Intermittent connection failures when using AMQPS over IPv6 on .NET 6 #242

Closed peolivei2 closed 1 year ago

peolivei2 commented 1 year ago

Issue

Establishing new client connections fail intermittently when using the library to connect against an AMQPS endpoint over IPv6 in .NET 6 (if we switch the client code back to .NET core 2.1 or connect to an IPv4 broker, the errors no longer happen).

Repro steps

  1. Start the local test broker on an IPv6 amqps address, like the following:

    .\bin\Debug\TestAmqpBroker\net6.0\TestAmqpBroker.exe amqps://[::1]:10196 /cert:localhost
  2. Run the following client code using .NET 6:

    
    using System;
    using System.Threading.Tasks;
    using Microsoft.Azure.Amqp;
    using Microsoft.Azure.Amqp.Transport;
    using System.Collections.Generic;

namespace MyApp { internal class Program { static HashSet ints = new HashSet();

    static void Main(string[] args)
    {
        Run().Wait();
    }

    static async Task Run()
    {
        Uri uri = new Uri("amqps://[::1]:10196/");

        for (int i = 0; i < 100; ++i)
        {
            AmqpConnectionFactory factory = new AmqpConnectionFactory();
            factory.Settings.TransportProviders.Add(new TlsTransportProvider(new TlsTransportSettings()
            {
                CertificateValidationCallback = (a, b, c, d) => true,
                CheckCertificateRevocation = false,
                Protocols = System.Security.Authentication.SslProtocols.Tls12
            }));

            await factory.OpenConnectionAsync(uri, TimeSpan.FromSeconds(30));
            Console.WriteLine("Success");
        }
    }
}

}


This code simply opens a connection 100 times. On .NET core 2.1 this code works fine, but on .NET 6, after a few iterations, the code eventually fails with the following exception:

System.IO.IOException : Transport 'tls4' is valid for write operations. ---- System.InvalidOperationException : This operation is only allowed using a successfully authenticated context.


## Investigation
After a lengthy investigation, we were able to identify the root cause of the race condition in the following call on 
[TcpTransportInitiator.cs:44](https://github.com/Azure/azure-amqp/blob/master/src/Transport/TcpTransportInitiator.cs#L44):
```c#
bool connectResult = Socket.ConnectAsync(SocketType.Stream, ProtocolType.Tcp, connectEventArgs);

When this call returns true all works well, which seems to always be the case in .NET core 2.1 or when connecting to an IPv4 broker. However, when it returns false, indicating that the connection was performed synchronously, the library breaks. In .NET 6, this call seems to return false from time to time for IPv6 sockets.

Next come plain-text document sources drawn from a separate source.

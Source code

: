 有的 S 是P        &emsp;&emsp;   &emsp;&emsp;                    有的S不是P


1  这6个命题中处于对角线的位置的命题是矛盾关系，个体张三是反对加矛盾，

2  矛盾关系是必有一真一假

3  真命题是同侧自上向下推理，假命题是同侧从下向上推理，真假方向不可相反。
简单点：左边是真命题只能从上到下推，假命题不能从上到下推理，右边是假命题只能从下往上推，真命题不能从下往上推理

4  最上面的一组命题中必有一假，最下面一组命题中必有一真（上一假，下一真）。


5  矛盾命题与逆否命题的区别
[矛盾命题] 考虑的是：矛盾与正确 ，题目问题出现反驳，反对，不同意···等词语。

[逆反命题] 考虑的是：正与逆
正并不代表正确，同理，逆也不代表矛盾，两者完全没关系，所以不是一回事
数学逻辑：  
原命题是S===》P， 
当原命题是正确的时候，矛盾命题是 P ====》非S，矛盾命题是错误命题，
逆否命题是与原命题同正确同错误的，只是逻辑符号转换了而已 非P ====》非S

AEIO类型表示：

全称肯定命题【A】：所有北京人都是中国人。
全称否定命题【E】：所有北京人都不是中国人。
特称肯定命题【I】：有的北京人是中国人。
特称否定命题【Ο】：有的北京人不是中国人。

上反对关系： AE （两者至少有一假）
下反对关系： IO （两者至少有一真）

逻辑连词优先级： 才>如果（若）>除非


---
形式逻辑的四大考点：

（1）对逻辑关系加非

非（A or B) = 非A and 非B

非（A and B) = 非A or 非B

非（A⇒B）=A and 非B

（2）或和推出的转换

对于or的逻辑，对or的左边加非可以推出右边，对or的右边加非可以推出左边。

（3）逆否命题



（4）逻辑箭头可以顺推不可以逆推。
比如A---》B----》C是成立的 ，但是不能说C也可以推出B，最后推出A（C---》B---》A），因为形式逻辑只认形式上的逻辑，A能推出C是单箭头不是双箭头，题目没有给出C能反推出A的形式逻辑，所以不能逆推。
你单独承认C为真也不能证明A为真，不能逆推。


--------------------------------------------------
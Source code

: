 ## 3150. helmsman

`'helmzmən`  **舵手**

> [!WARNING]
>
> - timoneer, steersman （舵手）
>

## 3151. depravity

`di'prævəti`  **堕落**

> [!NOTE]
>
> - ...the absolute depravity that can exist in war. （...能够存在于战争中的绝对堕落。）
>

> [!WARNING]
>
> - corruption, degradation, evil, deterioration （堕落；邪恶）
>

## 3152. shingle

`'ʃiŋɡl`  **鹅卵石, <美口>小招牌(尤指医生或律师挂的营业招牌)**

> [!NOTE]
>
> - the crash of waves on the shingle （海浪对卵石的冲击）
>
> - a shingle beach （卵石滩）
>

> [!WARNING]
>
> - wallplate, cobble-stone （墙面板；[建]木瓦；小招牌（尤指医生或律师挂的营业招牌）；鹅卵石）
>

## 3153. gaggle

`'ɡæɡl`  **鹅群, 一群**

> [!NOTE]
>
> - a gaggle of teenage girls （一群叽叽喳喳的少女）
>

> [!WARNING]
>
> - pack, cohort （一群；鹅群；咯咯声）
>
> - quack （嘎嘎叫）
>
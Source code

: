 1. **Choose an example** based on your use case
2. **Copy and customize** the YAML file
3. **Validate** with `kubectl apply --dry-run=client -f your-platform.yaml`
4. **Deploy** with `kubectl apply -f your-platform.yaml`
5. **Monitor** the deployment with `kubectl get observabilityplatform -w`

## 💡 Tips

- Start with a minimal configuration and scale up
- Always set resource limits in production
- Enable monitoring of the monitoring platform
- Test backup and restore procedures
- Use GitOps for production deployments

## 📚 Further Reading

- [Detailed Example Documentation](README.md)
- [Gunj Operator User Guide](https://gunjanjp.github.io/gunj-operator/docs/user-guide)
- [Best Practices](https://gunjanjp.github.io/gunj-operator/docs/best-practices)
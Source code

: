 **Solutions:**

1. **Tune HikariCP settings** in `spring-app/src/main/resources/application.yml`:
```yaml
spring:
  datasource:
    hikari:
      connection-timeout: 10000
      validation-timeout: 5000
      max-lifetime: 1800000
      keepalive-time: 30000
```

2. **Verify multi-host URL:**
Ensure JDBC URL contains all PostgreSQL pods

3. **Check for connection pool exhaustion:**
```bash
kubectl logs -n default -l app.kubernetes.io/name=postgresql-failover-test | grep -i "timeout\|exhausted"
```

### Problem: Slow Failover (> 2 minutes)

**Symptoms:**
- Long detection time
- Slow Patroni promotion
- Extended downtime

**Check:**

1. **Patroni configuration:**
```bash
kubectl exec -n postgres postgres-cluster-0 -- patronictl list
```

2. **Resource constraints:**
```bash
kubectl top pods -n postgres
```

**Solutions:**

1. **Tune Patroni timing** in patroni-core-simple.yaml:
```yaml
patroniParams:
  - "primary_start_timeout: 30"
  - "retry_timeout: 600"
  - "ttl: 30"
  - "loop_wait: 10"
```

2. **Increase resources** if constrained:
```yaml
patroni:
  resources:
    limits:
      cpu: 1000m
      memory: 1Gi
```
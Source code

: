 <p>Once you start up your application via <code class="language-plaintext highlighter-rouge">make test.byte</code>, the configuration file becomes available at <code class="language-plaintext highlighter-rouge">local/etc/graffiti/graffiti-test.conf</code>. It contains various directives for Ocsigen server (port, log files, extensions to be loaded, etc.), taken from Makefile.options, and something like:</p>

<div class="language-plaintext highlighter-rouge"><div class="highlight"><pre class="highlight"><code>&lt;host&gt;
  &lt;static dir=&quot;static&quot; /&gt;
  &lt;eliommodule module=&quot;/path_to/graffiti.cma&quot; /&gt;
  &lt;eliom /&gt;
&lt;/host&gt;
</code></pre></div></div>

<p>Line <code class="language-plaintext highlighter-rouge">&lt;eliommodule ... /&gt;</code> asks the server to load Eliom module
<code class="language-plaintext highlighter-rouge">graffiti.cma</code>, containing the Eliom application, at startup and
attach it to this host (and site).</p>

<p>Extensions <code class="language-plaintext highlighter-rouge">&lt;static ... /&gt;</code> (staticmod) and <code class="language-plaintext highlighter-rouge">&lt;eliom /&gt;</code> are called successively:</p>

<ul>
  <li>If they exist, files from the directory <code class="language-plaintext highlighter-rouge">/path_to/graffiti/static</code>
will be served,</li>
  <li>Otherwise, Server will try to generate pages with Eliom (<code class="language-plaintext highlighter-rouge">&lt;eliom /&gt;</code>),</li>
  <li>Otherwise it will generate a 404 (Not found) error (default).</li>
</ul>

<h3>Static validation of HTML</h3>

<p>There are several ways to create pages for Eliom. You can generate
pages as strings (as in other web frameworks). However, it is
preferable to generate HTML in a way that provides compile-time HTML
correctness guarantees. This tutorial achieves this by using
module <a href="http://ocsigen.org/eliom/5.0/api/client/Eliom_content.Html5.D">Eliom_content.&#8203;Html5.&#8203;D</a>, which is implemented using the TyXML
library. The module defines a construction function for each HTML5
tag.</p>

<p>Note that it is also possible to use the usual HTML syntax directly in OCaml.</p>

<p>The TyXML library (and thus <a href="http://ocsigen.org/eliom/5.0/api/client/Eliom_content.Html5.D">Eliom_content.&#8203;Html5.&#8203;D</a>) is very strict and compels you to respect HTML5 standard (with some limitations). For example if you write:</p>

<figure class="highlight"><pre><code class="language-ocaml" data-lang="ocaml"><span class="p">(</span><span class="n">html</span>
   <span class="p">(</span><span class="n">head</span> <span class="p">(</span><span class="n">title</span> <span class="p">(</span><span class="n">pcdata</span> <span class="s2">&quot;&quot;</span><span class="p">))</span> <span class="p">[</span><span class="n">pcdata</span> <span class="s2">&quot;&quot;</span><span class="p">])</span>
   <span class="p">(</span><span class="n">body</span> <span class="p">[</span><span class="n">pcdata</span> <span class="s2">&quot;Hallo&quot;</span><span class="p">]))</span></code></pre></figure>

More specifically, when the call above returns false, it causes the following path on AmqpTransportInitiator.cs:367 to be executed twice:

     if (!thisPtr.CompleteSelf(args.CompletedSynchronously, args.Exception))
                {
                    if (args.Transport != null)
                    {
                        // completed by timer
                        args.Transport.Abort();
                    }
                }

The first time causes the operation to complete. The second time, however, because the operation was already completed once, causes Transport.Abort() to be called, which disposes the connection, cause the failures we see above.